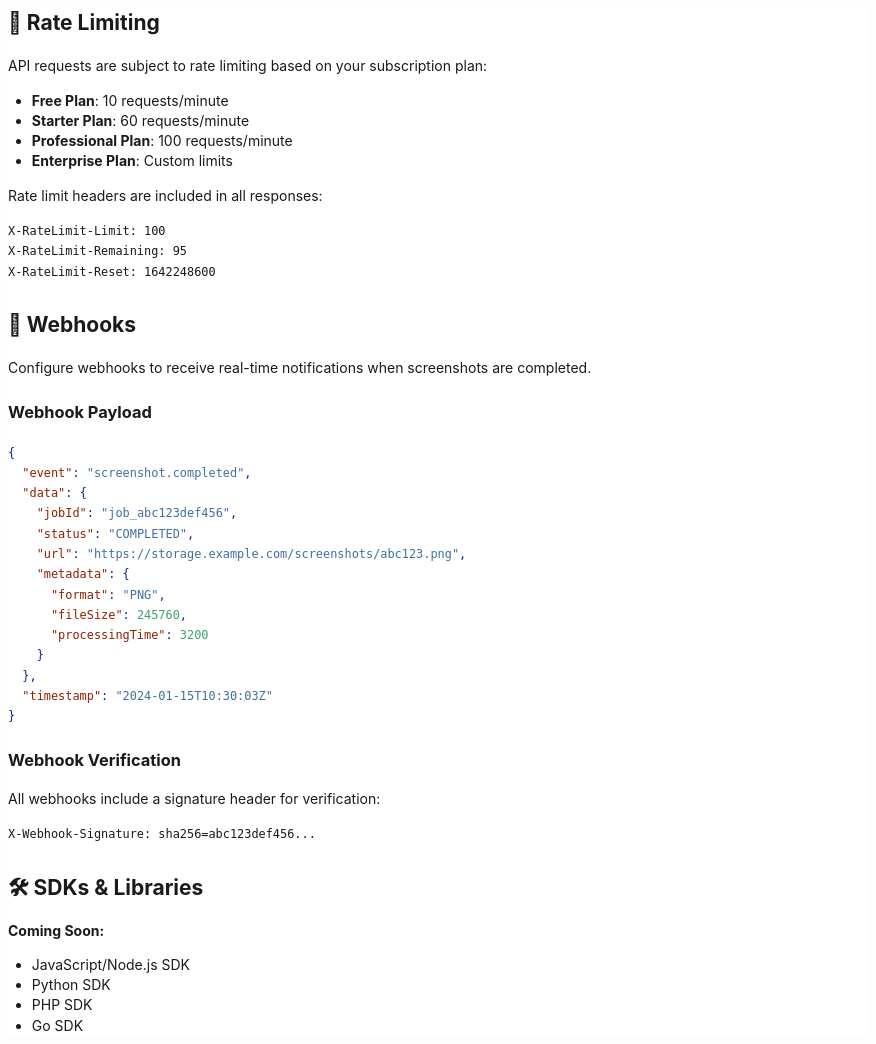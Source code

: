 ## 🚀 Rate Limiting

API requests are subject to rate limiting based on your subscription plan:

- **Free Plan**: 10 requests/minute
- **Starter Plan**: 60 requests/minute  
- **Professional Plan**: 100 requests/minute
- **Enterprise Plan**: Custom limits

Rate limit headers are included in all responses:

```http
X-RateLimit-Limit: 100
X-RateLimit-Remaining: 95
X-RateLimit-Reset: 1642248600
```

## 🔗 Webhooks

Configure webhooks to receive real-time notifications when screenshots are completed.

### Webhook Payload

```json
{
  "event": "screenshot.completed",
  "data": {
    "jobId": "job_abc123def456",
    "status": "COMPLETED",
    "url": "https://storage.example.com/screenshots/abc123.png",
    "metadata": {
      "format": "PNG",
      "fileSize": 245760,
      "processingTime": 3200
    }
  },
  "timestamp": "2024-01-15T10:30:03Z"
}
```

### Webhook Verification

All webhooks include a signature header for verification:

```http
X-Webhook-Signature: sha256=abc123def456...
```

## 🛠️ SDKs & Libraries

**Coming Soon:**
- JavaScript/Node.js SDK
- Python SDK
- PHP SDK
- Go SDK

☆ ☆ ☆ ☆

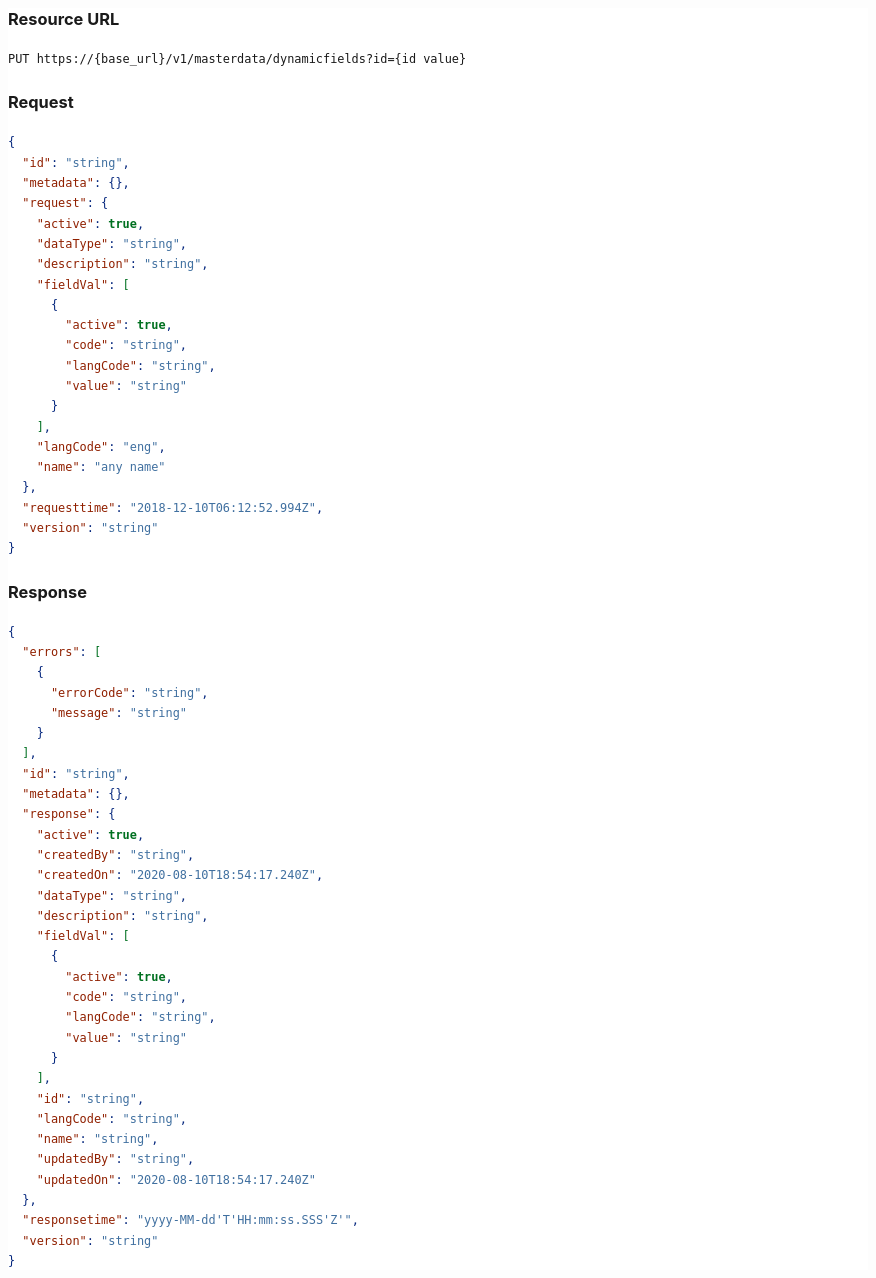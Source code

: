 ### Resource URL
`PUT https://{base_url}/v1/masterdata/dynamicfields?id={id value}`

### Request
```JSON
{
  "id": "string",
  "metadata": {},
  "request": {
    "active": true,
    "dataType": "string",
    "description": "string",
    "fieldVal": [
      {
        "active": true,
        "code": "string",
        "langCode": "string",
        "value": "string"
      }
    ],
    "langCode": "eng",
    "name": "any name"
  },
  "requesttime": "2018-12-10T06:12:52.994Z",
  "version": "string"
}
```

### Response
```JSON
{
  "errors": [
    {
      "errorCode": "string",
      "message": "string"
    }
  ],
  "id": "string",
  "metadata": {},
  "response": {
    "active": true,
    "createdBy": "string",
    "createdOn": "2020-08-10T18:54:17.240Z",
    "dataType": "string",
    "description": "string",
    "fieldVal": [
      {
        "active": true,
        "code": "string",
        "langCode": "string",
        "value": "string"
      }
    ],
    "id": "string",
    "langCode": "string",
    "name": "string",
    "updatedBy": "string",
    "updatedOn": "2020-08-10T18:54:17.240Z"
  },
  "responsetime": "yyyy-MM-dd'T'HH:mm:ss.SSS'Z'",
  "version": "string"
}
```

☆ ☆ ☆ ☆

**Prompt:**
If a line in the records above holds the string "screenshots", copy it.

**Written solution:**
Configure webhooks to receive real-time notifications when screenshots are completed.
    "url": "https://storage.example.com/screenshots/abc123.png",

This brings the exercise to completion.